(DATASET EXTRACT)
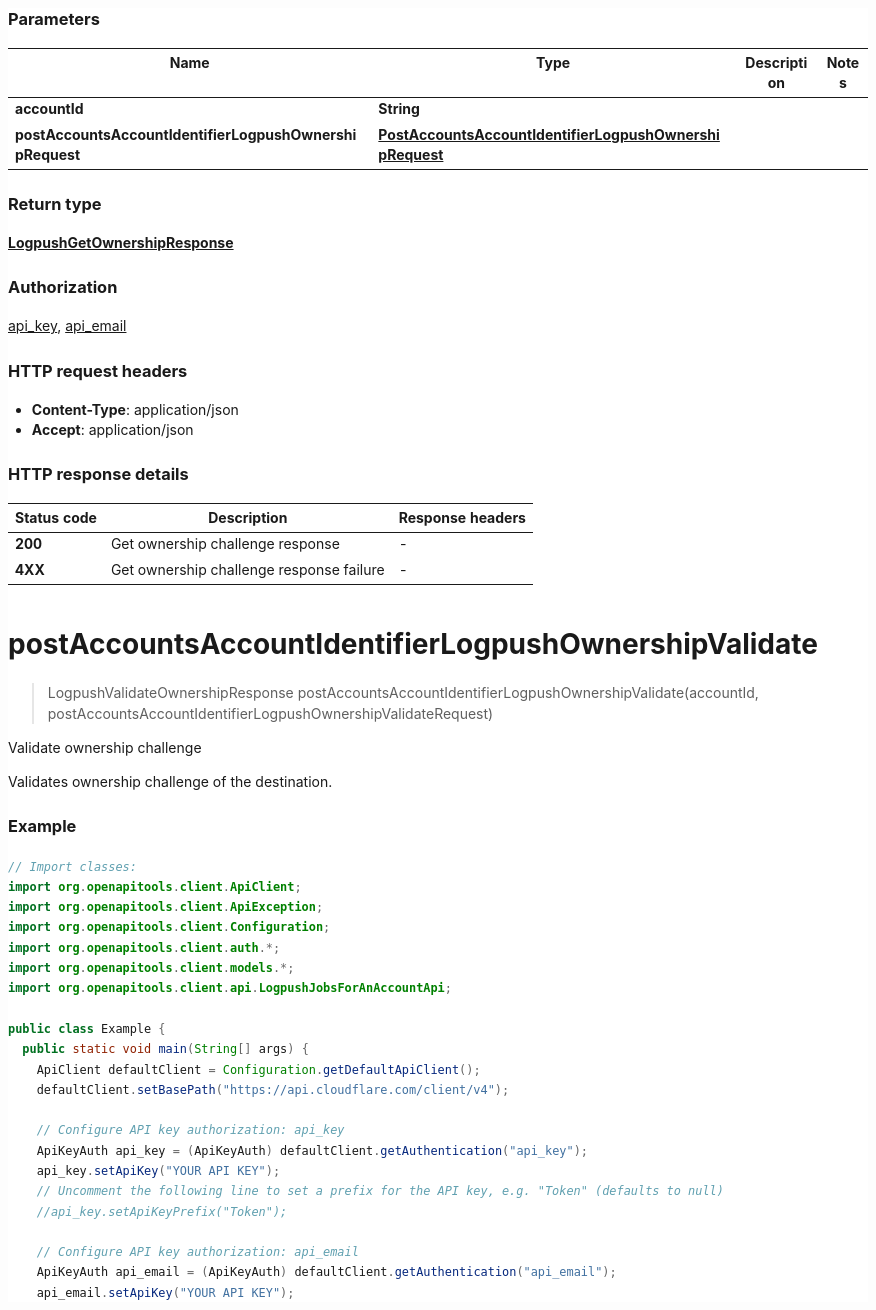 ### Parameters

| Name | Type | Description  | Notes |
|------------- | ------------- | ------------- | -------------|
| **accountId** | **String**|  | |
| **postAccountsAccountIdentifierLogpushOwnershipRequest** | [**PostAccountsAccountIdentifierLogpushOwnershipRequest**](PostAccountsAccountIdentifierLogpushOwnershipRequest.md)|  | |

### Return type

[**LogpushGetOwnershipResponse**](LogpushGetOwnershipResponse.md)

### Authorization

[api_key](../README.md#api_key), [api_email](../README.md#api_email)

### HTTP request headers

 - **Content-Type**: application/json
 - **Accept**: application/json

### HTTP response details
| Status code | Description | Response headers |
|-------------|-------------|------------------|
| **200** | Get ownership challenge response |  -  |
| **4XX** | Get ownership challenge response failure |  -  |

<a id="postAccountsAccountIdentifierLogpushOwnershipValidate"></a>
# **postAccountsAccountIdentifierLogpushOwnershipValidate**
> LogpushValidateOwnershipResponse postAccountsAccountIdentifierLogpushOwnershipValidate(accountId, postAccountsAccountIdentifierLogpushOwnershipValidateRequest)

Validate ownership challenge

Validates ownership challenge of the destination.

### Example
```java
// Import classes:
import org.openapitools.client.ApiClient;
import org.openapitools.client.ApiException;
import org.openapitools.client.Configuration;
import org.openapitools.client.auth.*;
import org.openapitools.client.models.*;
import org.openapitools.client.api.LogpushJobsForAnAccountApi;

public class Example {
  public static void main(String[] args) {
    ApiClient defaultClient = Configuration.getDefaultApiClient();
    defaultClient.setBasePath("https://api.cloudflare.com/client/v4");
    
    // Configure API key authorization: api_key
    ApiKeyAuth api_key = (ApiKeyAuth) defaultClient.getAuthentication("api_key");
    api_key.setApiKey("YOUR API KEY");
    // Uncomment the following line to set a prefix for the API key, e.g. "Token" (defaults to null)
    //api_key.setApiKeyPrefix("Token");

    // Configure API key authorization: api_email
    ApiKeyAuth api_email = (ApiKeyAuth) defaultClient.getAuthentication("api_email");
    api_email.setApiKey("YOUR API KEY");
```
(End DATASET EXTRACT)
The lines holding the word "getAuthentication" are the answer. Pull them out of the records and copy them.

    ApiKeyAuth api_key = (ApiKeyAuth) defaultClient.getAuthentication("api_key");
    ApiKeyAuth api_email = (ApiKeyAuth) defaultClient.getAuthentication("api_email");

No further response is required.